• **Task directions**:
Return the entries below in full. Keep every word as it is.

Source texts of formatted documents
◇ ◇ ◇
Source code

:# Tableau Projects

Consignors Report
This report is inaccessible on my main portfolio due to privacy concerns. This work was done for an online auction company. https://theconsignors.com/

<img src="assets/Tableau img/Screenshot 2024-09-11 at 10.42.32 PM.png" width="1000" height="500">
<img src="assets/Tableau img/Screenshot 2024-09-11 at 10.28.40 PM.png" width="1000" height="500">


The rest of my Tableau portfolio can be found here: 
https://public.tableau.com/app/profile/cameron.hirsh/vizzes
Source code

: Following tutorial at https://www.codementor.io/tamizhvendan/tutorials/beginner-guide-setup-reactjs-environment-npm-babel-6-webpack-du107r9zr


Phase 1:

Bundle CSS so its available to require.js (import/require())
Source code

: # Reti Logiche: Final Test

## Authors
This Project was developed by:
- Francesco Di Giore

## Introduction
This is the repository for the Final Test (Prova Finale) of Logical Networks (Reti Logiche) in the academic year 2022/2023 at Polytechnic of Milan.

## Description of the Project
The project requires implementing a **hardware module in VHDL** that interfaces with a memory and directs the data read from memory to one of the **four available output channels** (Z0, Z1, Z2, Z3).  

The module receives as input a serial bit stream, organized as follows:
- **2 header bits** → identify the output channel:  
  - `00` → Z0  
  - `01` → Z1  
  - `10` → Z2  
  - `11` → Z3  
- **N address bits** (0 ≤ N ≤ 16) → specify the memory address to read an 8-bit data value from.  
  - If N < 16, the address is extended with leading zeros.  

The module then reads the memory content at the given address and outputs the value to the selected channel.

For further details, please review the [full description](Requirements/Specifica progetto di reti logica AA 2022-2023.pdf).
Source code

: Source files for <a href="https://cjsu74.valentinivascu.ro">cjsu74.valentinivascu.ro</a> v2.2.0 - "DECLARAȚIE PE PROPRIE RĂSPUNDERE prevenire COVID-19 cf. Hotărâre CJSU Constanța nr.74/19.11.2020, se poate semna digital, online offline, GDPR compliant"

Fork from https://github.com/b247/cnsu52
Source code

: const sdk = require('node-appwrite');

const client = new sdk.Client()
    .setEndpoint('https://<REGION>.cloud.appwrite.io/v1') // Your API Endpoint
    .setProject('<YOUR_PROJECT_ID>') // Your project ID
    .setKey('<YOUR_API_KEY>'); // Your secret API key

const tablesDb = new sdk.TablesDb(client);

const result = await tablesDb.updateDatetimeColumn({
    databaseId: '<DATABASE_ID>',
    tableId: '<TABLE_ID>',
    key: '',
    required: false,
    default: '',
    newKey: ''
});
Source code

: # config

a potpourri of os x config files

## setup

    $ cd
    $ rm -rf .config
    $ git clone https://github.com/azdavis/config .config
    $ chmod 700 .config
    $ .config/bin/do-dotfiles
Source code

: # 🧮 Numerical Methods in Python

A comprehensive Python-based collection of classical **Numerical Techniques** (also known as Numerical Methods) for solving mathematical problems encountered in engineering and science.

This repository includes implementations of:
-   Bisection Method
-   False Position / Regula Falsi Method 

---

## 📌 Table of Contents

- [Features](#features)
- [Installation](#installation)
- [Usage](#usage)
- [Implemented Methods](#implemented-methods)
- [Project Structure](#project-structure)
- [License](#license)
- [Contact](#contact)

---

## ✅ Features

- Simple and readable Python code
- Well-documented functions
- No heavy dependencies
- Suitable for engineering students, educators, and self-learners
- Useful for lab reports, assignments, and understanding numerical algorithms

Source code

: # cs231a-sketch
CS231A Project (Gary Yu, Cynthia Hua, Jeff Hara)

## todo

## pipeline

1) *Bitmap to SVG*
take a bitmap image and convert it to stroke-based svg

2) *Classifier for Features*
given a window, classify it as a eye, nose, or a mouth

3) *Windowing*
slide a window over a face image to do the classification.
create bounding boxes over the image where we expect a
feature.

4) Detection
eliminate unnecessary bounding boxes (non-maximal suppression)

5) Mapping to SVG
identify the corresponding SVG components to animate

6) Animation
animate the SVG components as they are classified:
◇ ◇ ◇
• **Solved problem**:
Source code

:# Tableau Projects

Consignors Report
This report is inaccessible on my main portfolio due to privacy concerns. This work was done for an online auction company. https://theconsignors.com/

<img src="assets/Tableau img/Screenshot 2024-09-11 at 10.42.32 PM.png" width="1000" height="500">
<img src="assets/Tableau img/Screenshot 2024-09-11 at 10.28.40 PM.png" width="1000" height="500">


The rest of my Tableau portfolio can be found here: 
https://public.tableau.com/app/profile/cameron.hirsh/vizzes
Source code

: Following tutorial at https://www.codementor.io/tamizhvendan/tutorials/beginner-guide-setup-reactjs-environment-npm-babel-6-webpack-du107r9zr


Phase 1:

Bundle CSS so its available to require.js (import/require())
Source code

: # Reti Logiche: Final Test

## Authors
This Project was developed by:
- Francesco Di Giore

## Introduction
This is the repository for the Final Test (Prova Finale) of Logical Networks (Reti Logiche) in the academic year 2022/2023 at Polytechnic of Milan.

## Description of the Project
The project requires implementing a **hardware module in VHDL** that interfaces with a memory and directs the data read from memory to one of the **four available output channels** (Z0, Z1, Z2, Z3).  

The module receives as input a serial bit stream, organized as follows:
- **2 header bits** → identify the output channel:  
  - `00` → Z0  
  - `01` → Z1  
  - `10` → Z2  
  - `11` → Z3  
- **N address bits** (0 ≤ N ≤ 16) → specify the memory address to read an 8-bit data value from.  
  - If N < 16, the address is extended with leading zeros.  

The module then reads the memory content at the given address and outputs the value to the selected channel.

For further details, please review the [full description](Requirements/Specifica progetto di reti logica AA 2022-2023.pdf).
Source code

: Source files for <a href="https://cjsu74.valentinivascu.ro">cjsu74.valentinivascu.ro</a> v2.2.0 - "DECLARAȚIE PE PROPRIE RĂSPUNDERE prevenire COVID-19 cf. Hotărâre CJSU Constanța nr.74/19.11.2020, se poate semna digital, online offline, GDPR compliant"

Fork from https://github.com/b247/cnsu52
Source code

: const sdk = require('node-appwrite');

const client = new sdk.Client()
    .setEndpoint('https://<REGION>.cloud.appwrite.io/v1') // Your API Endpoint
    .setProject('<YOUR_PROJECT_ID>') // Your project ID
    .setKey('<YOUR_API_KEY>'); // Your secret API key

const tablesDb = new sdk.TablesDb(client);

const result = await tablesDb.updateDatetimeColumn({
    databaseId: '<DATABASE_ID>',
    tableId: '<TABLE_ID>',
    key: '',
    required: false,
    default: '',
    newKey: ''
});
Source code

: # config

a potpourri of os x config files

## setup

    $ cd
    $ rm -rf .config
    $ git clone https://github.com/azdavis/config .config
    $ chmod 700 .config
    $ .config/bin/do-dotfiles
Source code

: # 🧮 Numerical Methods in Python

A comprehensive Python-based collection of classical **Numerical Techniques** (also known as Numerical Methods) for solving mathematical problems encountered in engineering and science.

This repository includes implementations of:
-   Bisection Method
-   False Position / Regula Falsi Method 

---

## 📌 Table of Contents

- [Features](#features)
- [Installation](#installation)
- [Usage](#usage)
- [Implemented Methods](#implemented-methods)
- [Project Structure](#project-structure)
- [License](#license)
- [Contact](#contact)

---

## ✅ Features

- Simple and readable Python code
- Well-documented functions
- No heavy dependencies
- Suitable for engineering students, educators, and self-learners
- Useful for lab reports, assignments, and understanding numerical algorithms

Source code

: # cs231a-sketch
CS231A Project (Gary Yu, Cynthia Hua, Jeff Hara)

## todo

## pipeline

1) *Bitmap to SVG*
take a bitmap image and convert it to stroke-based svg

2) *Classifier for Features*
given a window, classify it as a eye, nose, or a mouth

3) *Windowing*
slide a window over a face image to do the classification.
create bounding boxes over the image where we expect a
feature.

4) Detection
eliminate unnecessary bounding boxes (non-maximal suppression)

5) Mapping to SVG
identify the corresponding SVG components to animate

6) Animation
animate the SVG components as they are classified:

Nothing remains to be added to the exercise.